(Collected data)

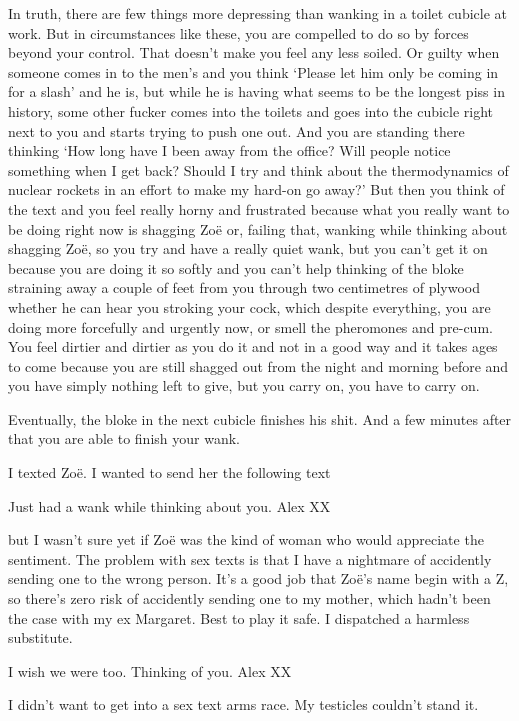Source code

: In truth, there are few things more depressing than wanking in a
toilet cubicle at work. But in circumstances like these, you are
compelled to do so by forces beyond your control. That doesn't make
you feel any less soiled. Or guilty when someone comes in to the
men's and you think `Please let him only be coming in for a slash'
and he is, but while he is having what seems to be the longest piss
in history, some other fucker comes into the toilets and goes into
the cubicle right next to you and starts trying to push one out. And
you are standing there thinking `How long have I been away from the
office? Will people notice something when I get back? Should I try
and think about the thermodynamics of nuclear rockets in an effort
to make my hard-on go away?' But then you think of the text and you
feel really horny and frustrated because what you really want to be
doing right now is shagging Zoë or, failing that, wanking while
thinking about shagging Zoë, so you try and have a really
{\twelveit quiet\/} wank, but you can't get it on because you are
doing it so softly and you can't help thinking of the bloke
straining away a couple of feet from you through two centimetres
of plywood whether he can hear you stroking your cock, which despite
everything, you are doing more forcefully and urgently now, or smell
the pheromones and pre-cum. You feel dirtier and dirtier as you do it
and not in a good way and it takes ages to come because you are
still shagged out from the night and morning before and you have
simply nothing left to give, but you carry on, you have to carry on.

Eventually, the bloke in the next cubicle finishes his shit. And a
few minutes after that you are able to finish your wank.

I texted Zoë. I wanted to send her the following text

\startmessage
Just had a wank while thinking about you. Alex XX
\stopmessage

but I wasn't sure yet if Zoë was the kind of woman who would
appreciate the sentiment. The problem with sex texts is that I have
a nightmare of accidently sending one to the wrong person. It's a
good job that Zoë's name begin with a Z, so there's zero risk of
accidently sending one to my mother, which hadn't been the case with
my ex Margaret. Best to play it safe. I dispatched a harmless
substitute.

\startmessage
I wish we were too. Thinking of you. Alex XX
\stopmessage

I didn't want to get into a sex text arms race. My testicles
couldn't stand it.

PROBLEM TO SOLVE. Each line from the one holding "accidently sending one to my" through the last line of the data is to be transcribed exactly, with nothing else added.

TASK RESULT.
accidently sending one to my mother, which hadn't been the case with
my ex Margaret. Best to play it safe. I dispatched a harmless
substitute.

\startmessage
I wish we were too. Thinking of you. Alex XX
\stopmessage

I didn't want to get into a sex text arms race. My testicles
couldn't stand it.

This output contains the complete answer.